BÜHRLE FONDATION, Zurich
Sur les hauteurs de Zurich, dans les quartiers résidentiels de la « rive dorée » du lac, un hôtel particulier abrite près de 200 œuvres de la collection constituée par l'industriel d'origine allemande Emil Georg Bührle (1890-1956). Placées en 1960 par les héritiers du collectionneur, qui tenaient à lui rendre hommage, sous le statut juridique de « fondation de famille », elles sont désormais accessibles au public plusieurs jours par semaine. Le visiteur découvre ainsi dans le cadre d'une demeure privée dotée de son ameublement – meubles, poêles de faïence, lustres – une collection particulière réunissant des œuvres des écoles française, espagnole, italienne et flamande ainsi qu'un ensemble de sculptures rhénanes des xive et xve siècles.
Emil Georg Bührle naquit en 1890 à Pforzheim (Baden, Allemagne) au sein d'une famille de fonctionnaires.

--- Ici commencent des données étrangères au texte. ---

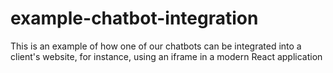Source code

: # example-chatbot-integration
This is an example of how one of our chatbots can be integrated into a client's website, for instance, using an iframe in a modern React application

Après des études secondaires à Fribourg-en-Brisgau où il se découvrit à la fois une passion pour la technique et un véritable goût pour les arts et les lettres, il y entreprit des études supérieures de philosophie et de littérature avec notamment des travaux sur le roman piétiste de l'écrivain Jean-Paul. Il compléta son cursus par des cycles d'histoire et d'histoire de l'art à l'université de Fribourg, où Wilhelm Vöge lui insuffla un vif intérêt pour l'art du Moyen Âge, et à l'université de Munich. La guerre vint interrompre ses études et il servit quatre ans comme officier sur les fronts russe, moldave et français. Capitaine d'industrie, E. G. Bührle présida aux destinées de l'entreprise de machines-outils, matériel d'aviation et armements Oerlikon au sein de laquelle il était entré en 1929.
En 1913, il avait été marqué par les impressionnistes français découverts à la Galerie nationale de Berlin et c'est autour de ce mouvement qu'il constitua sa collection à partir des années 1930. Celle-ci s'ordonne en effet autour de magnifiques paysages de Pissarro, de Monet et de Sisley et d'un ensemble de 15 œuvres de Manet, de 3 Degas, et de 5 Renoir qui apparaissent comme les peintres de prédilection du collectionneur. E. G. Bührle aimait rappeler que sa collection s'était constituée en ondes successives, « à l'instar d'une pierre qui, tombant à l'eau, génère une série de cercles plus ou moins larges en fonction de l'intensité de l'impact initial ». Ainsi son premier achat, effectué en 1934 – un dessin de Degas et une nature morte de Renoir –, suscita en lui le désir de « former un ensemble de Corot à Van Gogh et Cézanne ». La collection comprend 7 œuvres du maître d'Aix dont Le Garçon au gilet rouge, l'Autoportrait à la palette, le plus grand des autoportraits connus de Cézanne, et le Portrait de Mme Cézanne. Le groupe des Van Gogh forme à son tour un accent important auquel les œuvres de Gauguin font écho ; elles sont elles-mêmes en étroite résonance avec des œuvres de Toulouse-Lautrec et de Rouault.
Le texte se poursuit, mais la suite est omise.